Da Mammapiky @mammapiky
DA UN SALUTO MUTO, NASCE SEMPRE QUALCOSA
Durante i nove mesi di questa mia seconda gravidanza l'ho incontrata molte volte. Il paese è piccolo e alla fine tutti frequentano gli stessi posti: il supermercato, il fruttivendolo, l'edicola e per fino la farmacia sono luoghi d'incontro. Non ti conosci, ma l'abitudine ti porta sempre a sorridere a dei visi familiari, poi, qualche parola sul tempo o sulle beghe quotidiane, fa il resto, e nascono dei rapporti che, se è troppo chiamare amicizia, di sicuro superano la semplice conoscenza.

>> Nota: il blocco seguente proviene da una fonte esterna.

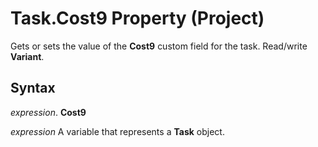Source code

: 
# Task.Cost9 Property (Project)

Gets or sets the value of the  **Cost9** custom field for the task. Read/write **Variant**.


## Syntax

 _expression_. **Cost9**

 _expression_ A variable that represents a **Task** object.

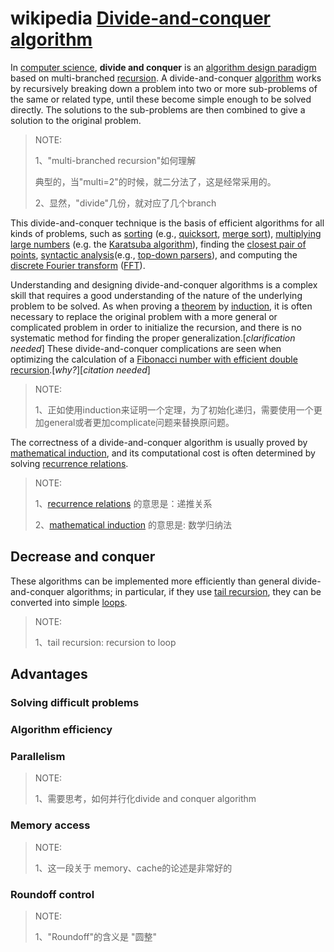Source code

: # wikipedia [Divide-and-conquer algorithm](https://en.wikipedia.org/wiki/Divide-and-conquer_algorithm)

In [computer science](https://en.wikipedia.org/wiki/Computer_science), **divide and conquer** is an [algorithm design paradigm](https://en.wikipedia.org/wiki/Algorithm_design_paradigm) based on multi-branched [recursion](https://en.wikipedia.org/wiki/Recursion). A divide-and-conquer [algorithm](https://en.wikipedia.org/wiki/Algorithm) works by recursively breaking down a problem into two or more sub-problems of the same or related type, until these become simple enough to be solved directly. The solutions to the sub-problems are then combined to give a solution to the original problem.

> NOTE: 
>
> 1、"multi-branched recursion"如何理解
>
> 典型的，当"multi=2"的时候，就二分法了，这是经常采用的。
>
> 2、显然，"divide"几份，就对应了几个branch

This divide-and-conquer technique is the basis of efficient algorithms for all kinds of problems, such as [sorting](https://en.wikipedia.org/wiki/Sorting_algorithm) (e.g., [quicksort](https://en.wikipedia.org/wiki/Quicksort), [merge sort](https://en.wikipedia.org/wiki/Merge_sort)), [multiplying large numbers](https://en.wikipedia.org/wiki/Multiplication_algorithm) (e.g. the [Karatsuba algorithm](https://en.wikipedia.org/wiki/Karatsuba_algorithm)), finding the [closest pair of points](https://en.wikipedia.org/wiki/Closest_pair_of_points_problem), [syntactic analysis](https://en.wikipedia.org/wiki/Syntactic_analysis)(e.g., [top-down parsers](https://en.wikipedia.org/wiki/Top-down_parser)), and computing the [discrete Fourier transform](https://en.wikipedia.org/wiki/Discrete_Fourier_transform) ([FFT](https://en.wikipedia.org/wiki/Fast_Fourier_transform)).

Understanding and designing divide-and-conquer algorithms is a complex skill that requires a good understanding of the nature of the underlying problem to be solved. As when proving a [theorem](https://en.wikipedia.org/wiki/Theorem) by [induction](https://en.wikipedia.org/wiki/Mathematical_induction), it is often necessary to replace the original problem with a more general or complicated problem in order to initialize the recursion, and there is no systematic method for finding the proper generalization.[*clarification needed*] These divide-and-conquer complications are seen when optimizing the calculation of a [Fibonacci number with efficient double recursion](https://en.wikipedia.org/wiki/Fibonacci_number#Matrix_form).[*why?*][*citation needed*]

> NOTE:
>
> 1、正如使用induction来证明一个定理，为了初始化递归，需要使用一个更加general或者更加complicate问题来替换原问题。
>
> 


The correctness of a divide-and-conquer algorithm is usually proved by [mathematical induction](https://en.wikipedia.org/wiki/Mathematical_induction), and its computational cost is often determined by solving [recurrence relations](https://en.wikipedia.org/wiki/Recurrence_relation).

> NOTE: 
>
> 1、[recurrence relations](https://en.wikipedia.org/wiki/Recurrence_relation) 的意思是：递推关系
>
> 2、[mathematical induction](https://en.wikipedia.org/wiki/Mathematical_induction) 的意思是: 数学归纳法



## Decrease and conquer

These algorithms can be implemented more efficiently than general divide-and-conquer algorithms; in particular, if they use [tail recursion](https://infogalactic.com/info/Tail_recursion), they can be converted into simple [loops](https://infogalactic.com/info/Loop_(computing)). 

> NOTE:
>
> 1、tail recursion: recursion to loop

## Advantages



### Solving difficult problems



### Algorithm efficiency



### Parallelism

> NOTE: 
>
> 1、需要思考，如何并行化divide and conquer algorithm

### Memory access

> NOTE: 
>
> 1、这一段关于 memory、cache的论述是非常好的

### Roundoff control

> NOTE: 
>
> 1、"Roundoff"的含义是 "圆整"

Io, piuttosto timida, ci ho messo un po’ ad abituarmi a questo, ma alla fine è stato piacevole lasciarmi andare e abbandonare la diffidenza che spesso uso come barriera contro l'ignoto e così, da un saluto muto, spesso, nasce qualcosa.
Con lei no, questo non è successo e non è stato possibile. La sua pancia cresceva di pari passo alla mia, e come me, aveva spesso un bimbo per mano: il suo primo figlio, che a occhio poteva essere coetaneo di Cestino.Anche la nostra età per me era simile e a guardarla era un po’ come osservarmi allo specchio. L'ho incrociata tante volte e altrettante le ho sorriso, per me era scontato che ricambiasse (prima o poi) ma lei non l'ha mai fatto.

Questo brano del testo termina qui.